Supplied data START

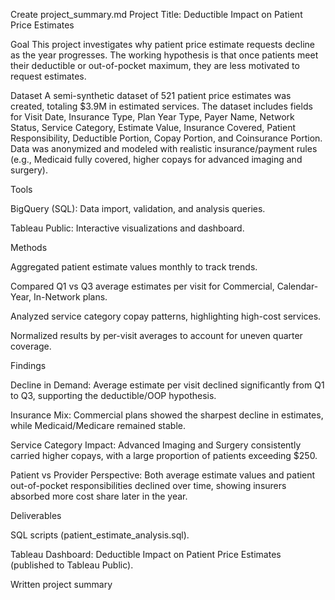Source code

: Create project_summary.md
Project Title: Deductible Impact on Patient Price Estimates

Goal
This project investigates why patient price estimate requests decline as the year progresses. The working hypothesis is that once patients meet their deductible or out-of-pocket maximum, they are less motivated to request estimates.

Dataset
A semi-synthetic dataset of 521 patient price estimates was created, totaling $3.9M in estimated services. The dataset includes fields for Visit Date, Insurance Type, Plan Year Type, Payer Name, Network Status, Service Category, Estimate Value, Insurance Covered, Patient Responsibility, Deductible Portion, Copay Portion, and Coinsurance Portion. Data was anonymized and modeled with realistic insurance/payment rules (e.g., Medicaid fully covered, higher copays for advanced imaging and surgery).

Tools

BigQuery (SQL): Data import, validation, and analysis queries.

Tableau Public: Interactive visualizations and dashboard.

Methods

Aggregated patient estimate values monthly to track trends.

Compared Q1 vs Q3 average estimates per visit for Commercial, Calendar-Year, In-Network plans.

Analyzed service category copay patterns, highlighting high-cost services.

Normalized results by per-visit averages to account for uneven quarter coverage.

Findings

Decline in Demand: Average estimate per visit declined significantly from Q1 to Q3, supporting the deductible/OOP hypothesis.

Insurance Mix: Commercial plans showed the sharpest decline in estimates, while Medicaid/Medicare remained stable.

Service Category Impact: Advanced Imaging and Surgery consistently carried higher copays, with a large proportion of patients exceeding $250.

Patient vs Provider Perspective: Both average estimate values and patient out-of-pocket responsibilities declined over time, showing insurers absorbed more cost share later in the year.

Deliverables

SQL scripts (patient_estimate_analysis.sql).

Tableau Dashboard: Deductible Impact on Patient Price Estimates (published to Tableau Public).

Written project summary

Supplied data END

What is expected: Among the records, find each line where the word "values" occurs, and copy it.

Result for this exercise:
Aggregated patient estimate values monthly to track trends.
Patient vs Provider Perspective: Both average estimate values and patient out-of-pocket responsibilities declined over time, showing insurers absorbed more cost share later in the year.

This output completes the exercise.